Baidu Live R&D's New SSR Strategy: Enabling Server‑Side Rendering for Web Applications with Minimal CSR Changes

The article begins by describing the motivation behind moving from pure client‑side rendering (CSR) and static site generation (SSG) toward server‑side rendering (SSR) to improve page load experience, SEO, and overall web application quality.

It outlines four primary objectives: achieving isomorphic SSR with 100% code reuse and minimal JavaScript overhead, enabling near‑zero integration effort within existing CSR directories, providing a seamless development experience that aligns with NoOps principles, and ensuring performance guarantees such as faster first‑meaningful‑paint and SEO friendliness.

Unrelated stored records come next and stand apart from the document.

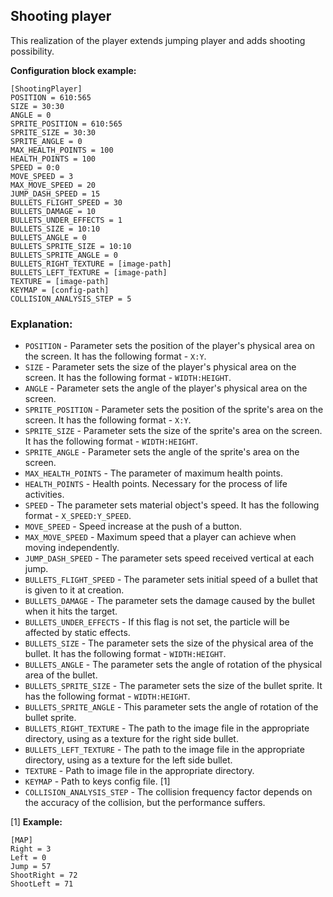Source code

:  ## Shooting player

 This realization of the player extends jumping player and adds shooting possibility.

 **Configuration block example:**

    [ShootingPlayer]
    POSITION = 610:565
    SIZE = 30:30
    ANGLE = 0
    SPRITE_POSITION = 610:565
    SPRITE_SIZE = 30:30
    SPRITE_ANGLE = 0
    MAX_HEALTH_POINTS = 100
    HEALTH_POINTS = 100
    SPEED = 0:0
    MOVE_SPEED = 3
    MAX_MOVE_SPEED = 20
    JUMP_DASH_SPEED = 15
    BULLETS_FLIGHT_SPEED = 30
    BULLETS_DAMAGE = 10
    BULLETS_UNDER_EFFECTS = 1
    BULLETS_SIZE = 10:10
    BULLETS_ANGLE = 0
    BULLETS_SPRITE_SIZE = 10:10
    BULLETS_SPRITE_ANGLE = 0
    BULLETS_RIGHT_TEXTURE = [image-path]
    BULLETS_LEFT_TEXTURE = [image-path]
    TEXTURE = [image-path]
    KEYMAP = [config-path]
    COLLISION_ANALYSIS_STEP = 5

 ### Explanation:

 * `POSITION` - Parameter sets the position of the player's physical area on the screen. It has the following format - `X:Y`.
 * `SIZE` - Parameter sets the size of the player's physical area on the screen. It has the following format - `WIDTH:HEIGHT`.
 * `ANGLE` - Parameter sets the angle of the player's physical area on the screen.
 * `SPRITE_POSITION` - Parameter sets the position of the sprite's area on the screen. It has the following format - `X:Y`.
 * `SPRITE_SIZE` - Parameter sets the size of the sprite's area on the screen. It has the following format - `WIDTH:HEIGHT`.
 * `SPRITE_ANGLE` - Parameter sets the angle of the sprite's area on the screen.
 * `MAX_HEALTH_POINTS` - The parameter of maximum health points.
 * `HEALTH_POINTS` - Health points. Necessary for the process of life activities.
 * `SPEED` - The parameter sets material object's speed. It has the following format - `X_SPEED:Y_SPEED`.
 * `MOVE_SPEED` - Speed increase at the push of a button.
 * `MAX_MOVE_SPEED` - Maximum speed that a player can achieve when moving independently.
 * `JUMP_DASH_SPEED` - The parameter sets speed received vertical at each jump.
 * `BULLETS_FLIGHT_SPEED` - The parameter sets initial speed of a bullet that is given to it at creation.
 * `BULLETS_DAMAGE` - The parameter sets the damage caused by the bullet when it hits the target.
 * `BULLETS_UNDER_EFFECTS` - If this flag is not set, the particle will be affected by static effects.
 * `BULLETS_SIZE` - The parameter sets the size of the physical area of the bullet. It has the following format - `WIDTH:HEIGHT`.
 * `BULLETS_ANGLE` - The parameter sets the angle of rotation of the physical area of the bullet.
 * `BULLETS_SPRITE_SIZE` - The parameter sets the size of the bullet sprite. It has the following format - `WIDTH:HEIGHT`.
 * `BULLETS_SPRITE_ANGLE` - This parameter sets the angle of rotation of the bullet sprite.
 * `BULLETS_RIGHT_TEXTURE` - The path to the image file in the appropriate directory, using as a texture for the right side bullet.
 * `BULLETS_LEFT_TEXTURE` - The path to the image file in the appropriate directory, using as a texture for the left side bullet.
 * `TEXTURE` - Path to image file in the appropriate directory.
 * `KEYMAP` - Path to keys config file. [1]
 * `COLLISION_ANALYSIS_STEP` - The collision frequency factor depends on the accuracy of the collision, but the performance suffers.

 [1] **Example:**

    [MAP]
    Right = 3
    Left = 0
    Jump = 57
    ShootRight = 72
    ShootLeft = 71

To meet these goals, the authors propose a Function‑as‑a‑Service (FaaS) based SSR framework that leverages a PaaS environment offering pre‑warming, elastic scaling, container isolation, and low operational cost. The core SSR library is lightweight, modular, and framework‑agnostic, allowing components to run on Node.js servers while reusing the same code on the client.

The SSR pipeline consists of several resources: a page template (the original CSR HTML), a Webpack‑generated bundle for server execution, an SSR compute function (FC) that runs in a sandbox, and backend‑as‑a‑service (BaaS) data fetched via server‑to‑server calls. Routing metadata (manifest.json, module info, router Lambda) directs requests to the appropriate resources.

Component response is achieved by rendering contentful HTML on the server and then hydrating it on the client, enabling full interactivity with minimal changes. Interface descriptions use a JSON‑Scheme language to define API endpoints, parameters, headers, and authentication, allowing the FaaS layer to translate browser requests into backend calls efficiently.

During the build phase, the system produces module manifests, page bundles, and SSR compute functions, automating the deployment pipeline for large‑scale rollout.

For developers, the solution offers a local‑first workflow: developers can see SSR results instantly without needing deep DevOps knowledge, thanks to FaaS SDK plugins that integrate with existing tooling.

Risk control is addressed through a “two‑cache one‑fallback” strategy: proxy‑layer cache, FaaS‑layer cache, and a graceful degradation to CSR when caches miss, improving overall service resilience.

Finally, the article looks ahead, emphasizing that the SSR upgrade lowers system entry barriers, promotes engineering best practices, and can be extended to many modules, positioning the approach as a flexible, future‑proof foundation for web application development.